On met un point d'honneur à souffrir tout son
soûl. Et puis on s'habitue à endurer n'importe
quoi et à survivre à tout prix. » -Virginie Despentes




28 janvier 2011. 10:30


Marie passait ses doigts sur l'album photos. Un album rempli de souvenirs, ses souvenirs. Certains étaient plus douloureux que d'autres. Les photos retraçaient le voyage d'une personne qui a sombré trop tôt. Partie sans un au revoir, son bateau à chavirer. C'était il y a presque une dizaine d'années maintenant, mais la douleur était telle qu’hier. La jeune femme n’arrivait à pas à se remettre en selle et prendre le dessus sur ses souvenirs. Les souvenirs n’étaient pas censés être douloureux.

« Pourquoi m'avoir abandonné si tôt ?»

Ses doigts défilaient sur les images, entassés dans cet album. Photos de vacances, de voyages, des cartes postales, des lettres... Une photo où on pouvait la voir avec un chapeau de clown, arracha à Marie un sourire triste. Ses souvenirs entassés dans sa mémoire. Quand soudain, quelqu'un rentra dans la pièce. Elle essuya rapidement les larmes qui avaient coulé.

« Si vous continuez à vous apitoyer sur votre sort, je vous retire l'album.
— Dr Southampton, je n'ai pas peur de vos menaces, sortez.
— Mlle Sullivann, vous êtes dans mon centre, je suis celui qui décide, lui répondit-il.
— Très bien, dit-elle. »

Elle ferma l'album dans un geste rapide, avant de se lever de son lit pour se diriger vers la porte sans lui adresser un seul regard. Elle passa la porte sans la fermer avant de chercher dans le couloir une infirmière pour lui demander si elle pouvait sortir dans le jardin.

« Il neige, mademoiselle.
— Tant mieux alors.
— Ne prenez pas froid, lui dit-elle en soupirant et en lui prenant l'album pour le ranger. »

Marie lui sourit pour la remercier, avant de se diriger vers les escaliers.
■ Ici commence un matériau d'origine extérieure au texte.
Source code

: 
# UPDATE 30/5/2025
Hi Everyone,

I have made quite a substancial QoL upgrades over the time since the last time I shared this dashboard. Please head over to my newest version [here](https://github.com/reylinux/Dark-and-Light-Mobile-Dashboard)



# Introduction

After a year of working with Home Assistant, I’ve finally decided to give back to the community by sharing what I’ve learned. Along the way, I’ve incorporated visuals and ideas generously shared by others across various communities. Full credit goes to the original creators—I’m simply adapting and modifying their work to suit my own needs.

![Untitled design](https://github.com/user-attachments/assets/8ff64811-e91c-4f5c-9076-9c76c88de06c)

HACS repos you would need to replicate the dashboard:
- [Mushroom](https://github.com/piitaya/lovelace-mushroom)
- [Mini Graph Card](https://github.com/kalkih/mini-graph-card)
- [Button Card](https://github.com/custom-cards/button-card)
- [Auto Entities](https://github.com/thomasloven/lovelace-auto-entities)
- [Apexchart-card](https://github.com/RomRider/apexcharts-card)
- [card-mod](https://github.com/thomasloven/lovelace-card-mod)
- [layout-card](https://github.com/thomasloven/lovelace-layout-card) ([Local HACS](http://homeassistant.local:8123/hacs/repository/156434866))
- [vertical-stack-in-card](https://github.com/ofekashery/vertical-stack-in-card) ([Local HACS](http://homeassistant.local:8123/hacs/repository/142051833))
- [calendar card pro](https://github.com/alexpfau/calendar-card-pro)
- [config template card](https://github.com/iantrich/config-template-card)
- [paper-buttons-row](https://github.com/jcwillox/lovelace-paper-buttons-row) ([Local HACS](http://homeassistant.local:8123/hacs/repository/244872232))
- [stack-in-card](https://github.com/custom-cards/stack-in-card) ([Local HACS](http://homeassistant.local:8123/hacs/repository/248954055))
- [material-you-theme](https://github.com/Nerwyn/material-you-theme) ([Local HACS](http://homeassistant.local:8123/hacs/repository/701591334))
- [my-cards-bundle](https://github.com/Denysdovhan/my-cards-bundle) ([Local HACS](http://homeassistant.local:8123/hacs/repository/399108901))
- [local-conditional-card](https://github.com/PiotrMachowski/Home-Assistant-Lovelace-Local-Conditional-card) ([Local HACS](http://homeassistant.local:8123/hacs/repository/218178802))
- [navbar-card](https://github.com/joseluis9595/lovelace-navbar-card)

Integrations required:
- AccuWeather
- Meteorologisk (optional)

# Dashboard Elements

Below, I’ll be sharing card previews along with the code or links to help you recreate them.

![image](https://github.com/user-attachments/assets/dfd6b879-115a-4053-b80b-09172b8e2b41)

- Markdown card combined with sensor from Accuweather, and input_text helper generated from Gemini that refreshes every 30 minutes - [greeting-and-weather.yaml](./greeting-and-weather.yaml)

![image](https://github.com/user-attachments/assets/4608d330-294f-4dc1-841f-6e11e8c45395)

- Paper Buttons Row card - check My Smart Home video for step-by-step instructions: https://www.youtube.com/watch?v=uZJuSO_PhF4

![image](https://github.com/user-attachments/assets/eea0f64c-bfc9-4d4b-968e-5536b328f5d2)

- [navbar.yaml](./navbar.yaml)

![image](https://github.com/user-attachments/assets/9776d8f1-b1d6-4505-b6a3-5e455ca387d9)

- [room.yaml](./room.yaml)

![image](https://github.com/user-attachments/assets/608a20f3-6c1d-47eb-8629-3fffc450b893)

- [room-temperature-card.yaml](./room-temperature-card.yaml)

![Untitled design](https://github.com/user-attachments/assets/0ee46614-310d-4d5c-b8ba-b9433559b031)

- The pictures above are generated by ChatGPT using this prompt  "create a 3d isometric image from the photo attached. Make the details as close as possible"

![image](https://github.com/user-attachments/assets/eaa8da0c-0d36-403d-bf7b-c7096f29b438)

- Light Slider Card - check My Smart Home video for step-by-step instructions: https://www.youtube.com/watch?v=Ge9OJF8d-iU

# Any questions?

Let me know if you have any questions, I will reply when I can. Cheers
En général, elle ne prêtait pas attention aux autres personnes, car la plupart lui faisait peur alors comme à son habitude elle ignora les regards qui se posaient sur elle. Arrivée au niveau de la véranda, elle tira la poignée de la baie vitrée, avant de sortir dans le jardin. Perdue dans ses souvenirs, elle ne s'aperçut pas qu'on l'observait de derrière une fenêtre.


26 janvier 2001


Ce jour-là, était censé être merveilleux. Marie s'était levée de bonne heure, pour lui rendre visite. Ses parents étaient censés l'amener à l'hôpital, voir sa grand-mère. Elle était sortie de son lit, de sa chambre, pour aller voir ses parents. Elle avait sept ans. Sept années, où elle avait été bercée par la voix, de sa grand-mère, beaucoup plus présente que ses parents eux-mêmes. Sa confidente, à qui elle racontait ses problèmes à l'école avec ses copines, sa meilleure amie, parce que ses copines n'étaient pas vraiment comme elle. Déjà assez grande dans sa tête, elle ne posait pas les questions des enfants de son âge, mais quand elle voyait sa grand-mère prendre ses petites pilules, elle savait qu'elle n'allait pas bien, malgré ses sourires. Quand elle était encore bébé, un peu avant ses deux ans, Marie avait eu une pneumonie, et après ce soir, c'était seulement sa grand-mère qui l'avait gardé pendant les années qui avaient suivi.
Il n'y avait qu'un petit papier dans la cuisine, que Marie avait lu sans problèmes. "Nous avons une urgence, on revient très vite, nos numéros sont enregistrés sur le téléphone". Marie s'était sentie, seule, déçue. Et le rendez-vous avec sa grand-mère ? Elle était partie dans le salon, s'asseoir sur l'imposant canapé, et elle avait replié ses jambes contre elle, en boule. Seule. Les lumières étaient éteintes, il n'y avait aucun bruit, son, le calme plat. Marie avait le visage rivé vers le sol, mais elle n'était pas en train de le regarder, non elle regardait plus loin, dans le vide. Et les heures étaient passées comme ça, pendant plus de quatre heures, la petite avait été seule, dans le salon, toujours dans le noir, les yeux rivés sur le sol. Elle avait alors semblé comme figée. Et Marie avait alors relevé la tête. Elle était en train de comprendre ce qui se passait. Elle comprenait, elle en était persuadée. Ses larmes se mirent à couler d'emblée, mais c'était beaucoup plus fort.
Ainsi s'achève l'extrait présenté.